MQAD-net: multi-modal quantum-attentive deep learning framework for early mental health detection and personalized therapy recommendation

Publié le - Egyptian Informatics Journal

Auteurs : Khalil Hamdi Ateyeh Al-Shqeerat, Ahmad Hamed Al Abadleh, Sunil Kumar Sharma, Pankaj Kumar, Ghanshyam G Tejani, David Bassir

Mental health issues are a major global concern that not only affect millions of people but also create significant societal and economic costs. Traditional ways of diagnosing mental health problems are usually based on the opinions of experts, thus prolonging the process of getting a diagnosis, causing inconsistencies, and even sometimes leading to the wrong conclusion. The already available computational models are not fully equipped to cope with the problem of redundancy of features, complicated through capturing interdependencies between various types of data, and the issue of having to really scale them for actual use cases of the world. The paper introduces the MQAD-Net (Multi-Modal Quantum-Attentive Deep Learning Network), an advanced framework for mental health prediction and personalized therapy recommendation, as a solution.

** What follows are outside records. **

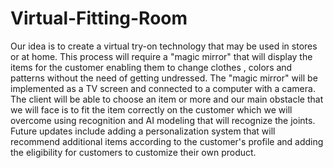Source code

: # Virtual-Fitting-Room
Our idea is to create a virtual try-on technology that may be used in stores or at home. This process will require a "magic mirror" that will display the items for the customer enabling them to change clothes , colors and patterns without the need of getting undressed. The "magic mirror" will be implemented as a TV screen and connected to a computer with a camera. The client will be able to choose an item or more and our main obstacle that we will face is to fit the item correctly on the customer which we will overcome using recognition and  AI modeling that will recognize the joints. Future updates include adding a personalization system that will recommend additional items according to the customer's profile and adding the eligibility for customers to customize their own product.
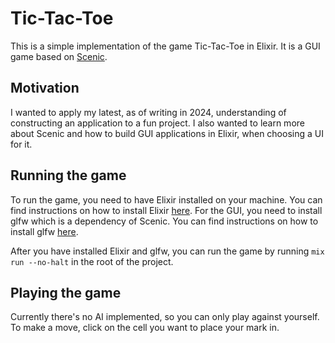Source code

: # Tic-Tac-Toe

This is a simple implementation of the game Tic-Tac-Toe in Elixir. It is a GUI game based on [Scenic](https://hex.pm/packages/scenic).

## Motivation

I wanted to apply my latest, as of writing in 2024, understanding of constructing an application to a fun project.
I also wanted to learn more about Scenic and how to build GUI applications in Elixir, when choosing a UI for it.

## Running the game

To run the game, you need to have Elixir installed on your machine. You can find instructions on how to install Elixir [here](https://elixir-lang.org/install.html). For the GUI, you need to install glfw which is a dependency of Scenic. You can find instructions on how to install glfw [here](https://github.com/ScenicFramework/scenic_driver_local).

After you have installed Elixir and glfw, you can run the game by running `mix run --no-halt` in the root of the project.

## Playing the game

Currently there's no AI implemented, so you can only play against yourself. To make a move, click on the cell you want to place your mark in.
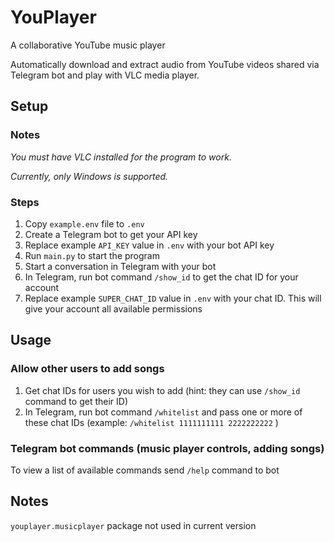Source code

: # YouPlayer
A collaborative YouTube music player

Automatically download and extract audio from YouTube videos shared via Telegram bot and play with VLC media player.

## Setup
### Notes
*You must have VLC installed for the program to work.*

*Currently, only Windows is supported.*
### Steps
1. Copy `example.env` file to `.env`
2. Create a Telegram bot to get your API key
3. Replace example `API_KEY` value in `.env` with your bot API key
4. Run `main.py` to start the program
5. Start a conversation in Telegram with your bot
6. In Telegram, run bot command `/show_id` to get the chat ID for your account
7. Replace example `SUPER_CHAT_ID` value in `.env` with your chat ID. This will give your account all available permissions

## Usage
### Allow other users to add songs
1. Get chat IDs for users you wish to add (hint: they can use `/show_id` command to get their ID)
2. In Telegram, run bot command `/whitelist` and pass one or more of these chat IDs (example: `/whitelist 1111111111 2222222222` )

### Telegram bot commands (music player controls, adding songs)
To view a list of available commands send `/help` command to bot

## Notes
`youplayer.musicplayer` package not used in current version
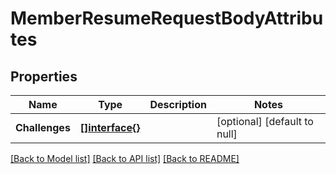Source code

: # MemberResumeRequestBodyAttributes

## Properties
Name | Type | Description | Notes
------------ | ------------- | ------------- | -------------
**Challenges** | [**[]interface{}**](interface{}.md) |  | [optional] [default to null]

[[Back to Model list]](../README.md#documentation-for-models) [[Back to API list]](../README.md#documentation-for-api-endpoints) [[Back to README]](../README.md)


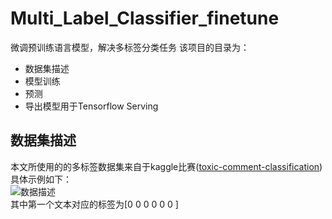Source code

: # Multi_Label_Classifier_finetune
微调预训练语言模型，解决多标签分类任务
该项目的目录为：
* 数据集描述
* 模型训练
* 预测
* 导出模型用于Tensorflow Serving

## 数据集描述
本文所使用的的多标签数据集来自于kaggle比赛([toxic-comment-classification](https://www.kaggle.com/c/jigsaw-toxic-comment-classification-challenge))<br>
具体示例如下：<br>
![数据描述](https://github.com/Vincent131499/Multi_Label_Classifier_finetune/raw/master/imgs/dataset_show.jpg)
<br>
其中第一个文本对应的标签为[0 0 0 0 0 0 ]
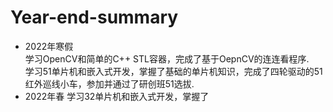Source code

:# Year-end-summary

- 2022年寒假  
  学习OpenCV和简单的C++ STL容器，完成了基于OepnCV的连连看程序.  
  学习51单片机和嵌入式开发，掌握了基础的单片机知识，完成了四轮驱动的51红外巡线小车，参加并通过了研创班51选拔.   
- 2022年春
  学习32单片机和嵌入式开发，掌握了
  

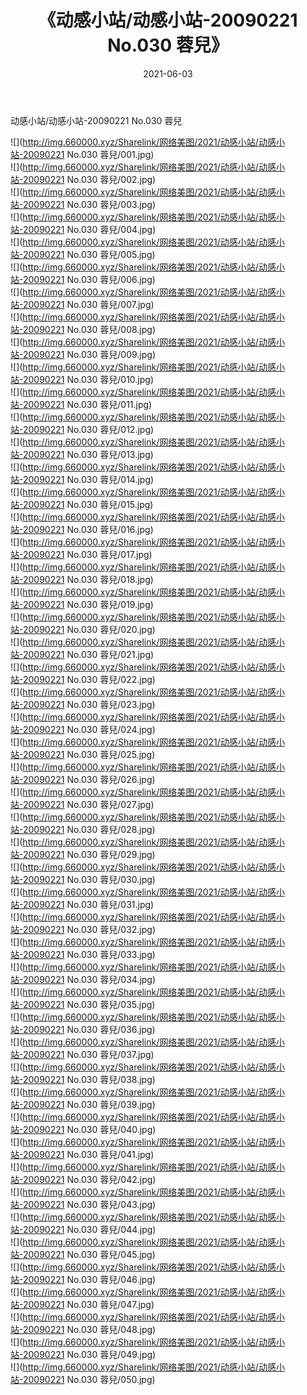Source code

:﻿---
layout: post
title:  《动感小站/动感小站-20090221 No.030 蓉兒》
date:   2021-06-03
img: http://img.660000.xyz/Sharelink/网络美图/2021/动感小站/动感小站-20090221 No.030 蓉兒/000.jpg
categories: [美女, 清纯, 唯美]
---

动感小站/动感小站-20090221 No.030 蓉兒

 ![](http://img.660000.xyz/Sharelink/网络美图/2021/动感小站/动感小站-20090221 No.030 蓉兒/001.jpg) <br>![](http://img.660000.xyz/Sharelink/网络美图/2021/动感小站/动感小站-20090221 No.030 蓉兒/002.jpg) <br>![](http://img.660000.xyz/Sharelink/网络美图/2021/动感小站/动感小站-20090221 No.030 蓉兒/003.jpg) <br>![](http://img.660000.xyz/Sharelink/网络美图/2021/动感小站/动感小站-20090221 No.030 蓉兒/004.jpg) <br>![](http://img.660000.xyz/Sharelink/网络美图/2021/动感小站/动感小站-20090221 No.030 蓉兒/005.jpg) <br>![](http://img.660000.xyz/Sharelink/网络美图/2021/动感小站/动感小站-20090221 No.030 蓉兒/006.jpg) <br>![](http://img.660000.xyz/Sharelink/网络美图/2021/动感小站/动感小站-20090221 No.030 蓉兒/007.jpg) <br>![](http://img.660000.xyz/Sharelink/网络美图/2021/动感小站/动感小站-20090221 No.030 蓉兒/008.jpg) <br>![](http://img.660000.xyz/Sharelink/网络美图/2021/动感小站/动感小站-20090221 No.030 蓉兒/009.jpg) <br>![](http://img.660000.xyz/Sharelink/网络美图/2021/动感小站/动感小站-20090221 No.030 蓉兒/010.jpg) <br>![](http://img.660000.xyz/Sharelink/网络美图/2021/动感小站/动感小站-20090221 No.030 蓉兒/011.jpg) <br>![](http://img.660000.xyz/Sharelink/网络美图/2021/动感小站/动感小站-20090221 No.030 蓉兒/012.jpg) <br>![](http://img.660000.xyz/Sharelink/网络美图/2021/动感小站/动感小站-20090221 No.030 蓉兒/013.jpg) <br>![](http://img.660000.xyz/Sharelink/网络美图/2021/动感小站/动感小站-20090221 No.030 蓉兒/014.jpg) <br>![](http://img.660000.xyz/Sharelink/网络美图/2021/动感小站/动感小站-20090221 No.030 蓉兒/015.jpg) <br>![](http://img.660000.xyz/Sharelink/网络美图/2021/动感小站/动感小站-20090221 No.030 蓉兒/016.jpg) <br>![](http://img.660000.xyz/Sharelink/网络美图/2021/动感小站/动感小站-20090221 No.030 蓉兒/017.jpg) <br>![](http://img.660000.xyz/Sharelink/网络美图/2021/动感小站/动感小站-20090221 No.030 蓉兒/018.jpg) <br>![](http://img.660000.xyz/Sharelink/网络美图/2021/动感小站/动感小站-20090221 No.030 蓉兒/019.jpg) <br>![](http://img.660000.xyz/Sharelink/网络美图/2021/动感小站/动感小站-20090221 No.030 蓉兒/020.jpg) <br>![](http://img.660000.xyz/Sharelink/网络美图/2021/动感小站/动感小站-20090221 No.030 蓉兒/021.jpg) <br>![](http://img.660000.xyz/Sharelink/网络美图/2021/动感小站/动感小站-20090221 No.030 蓉兒/022.jpg) <br>![](http://img.660000.xyz/Sharelink/网络美图/2021/动感小站/动感小站-20090221 No.030 蓉兒/023.jpg) <br>![](http://img.660000.xyz/Sharelink/网络美图/2021/动感小站/动感小站-20090221 No.030 蓉兒/024.jpg) <br>![](http://img.660000.xyz/Sharelink/网络美图/2021/动感小站/动感小站-20090221 No.030 蓉兒/025.jpg) <br>![](http://img.660000.xyz/Sharelink/网络美图/2021/动感小站/动感小站-20090221 No.030 蓉兒/026.jpg) <br>![](http://img.660000.xyz/Sharelink/网络美图/2021/动感小站/动感小站-20090221 No.030 蓉兒/027.jpg) <br>![](http://img.660000.xyz/Sharelink/网络美图/2021/动感小站/动感小站-20090221 No.030 蓉兒/028.jpg) <br>![](http://img.660000.xyz/Sharelink/网络美图/2021/动感小站/动感小站-20090221 No.030 蓉兒/029.jpg) <br>![](http://img.660000.xyz/Sharelink/网络美图/2021/动感小站/动感小站-20090221 No.030 蓉兒/030.jpg) <br>![](http://img.660000.xyz/Sharelink/网络美图/2021/动感小站/动感小站-20090221 No.030 蓉兒/031.jpg) <br>![](http://img.660000.xyz/Sharelink/网络美图/2021/动感小站/动感小站-20090221 No.030 蓉兒/032.jpg) <br>![](http://img.660000.xyz/Sharelink/网络美图/2021/动感小站/动感小站-20090221 No.030 蓉兒/033.jpg) <br>![](http://img.660000.xyz/Sharelink/网络美图/2021/动感小站/动感小站-20090221 No.030 蓉兒/034.jpg) <br>![](http://img.660000.xyz/Sharelink/网络美图/2021/动感小站/动感小站-20090221 No.030 蓉兒/035.jpg) <br>![](http://img.660000.xyz/Sharelink/网络美图/2021/动感小站/动感小站-20090221 No.030 蓉兒/036.jpg) <br>![](http://img.660000.xyz/Sharelink/网络美图/2021/动感小站/动感小站-20090221 No.030 蓉兒/037.jpg) <br>![](http://img.660000.xyz/Sharelink/网络美图/2021/动感小站/动感小站-20090221 No.030 蓉兒/038.jpg) <br>![](http://img.660000.xyz/Sharelink/网络美图/2021/动感小站/动感小站-20090221 No.030 蓉兒/039.jpg) <br>![](http://img.660000.xyz/Sharelink/网络美图/2021/动感小站/动感小站-20090221 No.030 蓉兒/040.jpg) <br>![](http://img.660000.xyz/Sharelink/网络美图/2021/动感小站/动感小站-20090221 No.030 蓉兒/041.jpg) <br>![](http://img.660000.xyz/Sharelink/网络美图/2021/动感小站/动感小站-20090221 No.030 蓉兒/042.jpg) <br>![](http://img.660000.xyz/Sharelink/网络美图/2021/动感小站/动感小站-20090221 No.030 蓉兒/043.jpg) <br>![](http://img.660000.xyz/Sharelink/网络美图/2021/动感小站/动感小站-20090221 No.030 蓉兒/044.jpg) <br>![](http://img.660000.xyz/Sharelink/网络美图/2021/动感小站/动感小站-20090221 No.030 蓉兒/045.jpg) <br>![](http://img.660000.xyz/Sharelink/网络美图/2021/动感小站/动感小站-20090221 No.030 蓉兒/046.jpg) <br>![](http://img.660000.xyz/Sharelink/网络美图/2021/动感小站/动感小站-20090221 No.030 蓉兒/047.jpg) <br>![](http://img.660000.xyz/Sharelink/网络美图/2021/动感小站/动感小站-20090221 No.030 蓉兒/048.jpg) <br>![](http://img.660000.xyz/Sharelink/网络美图/2021/动感小站/动感小站-20090221 No.030 蓉兒/049.jpg) <br>![](http://img.660000.xyz/Sharelink/网络美图/2021/动感小站/动感小站-20090221 No.030 蓉兒/050.jpg) <br>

The suggested method uses GAT for temporal-spatial EEG feature extraction and transformer-based embeddings for behavioral text analysis to combine various kinds of data such as EEG signals, voice patterns, and behavioral text responses through Graph Attention Networks (GAT). Feature selection is being optimized through Quantum Greylag Multi-Criteria Decision-Making Feature Selection (QGMFS) which is a combination of Quantum-Based Particle Swarm Optimization (QPSO), Grey Wolf Optimization (GWO), and Multi-Criteria Decision Making (MCDM) that assists in choosing the most informative and non-redundant features. Dense-DualLSTMNet (DDL-Net) classification is conducted, which innovatively integrates three methodologies, namely, DenseNet, DPN-68, and BiLSTM, for better multi-modal feature learning and sequential modeling. The outcome of the experimental evaluation shows that MQAD-Net significantly exceeds the traditional deep learning models, achieving an accuracy of 95%, a precision of 94%, a recall of 93%, and an F1-score of 94%, which also allows it to recommend personalized therapy. These results highlight the potential of the framework to enhance the early diagnosis of mental health conditions, to facilitate the treatment planning for each individual, and to provide support for clinical decision-making in healthcare settings that are real-world.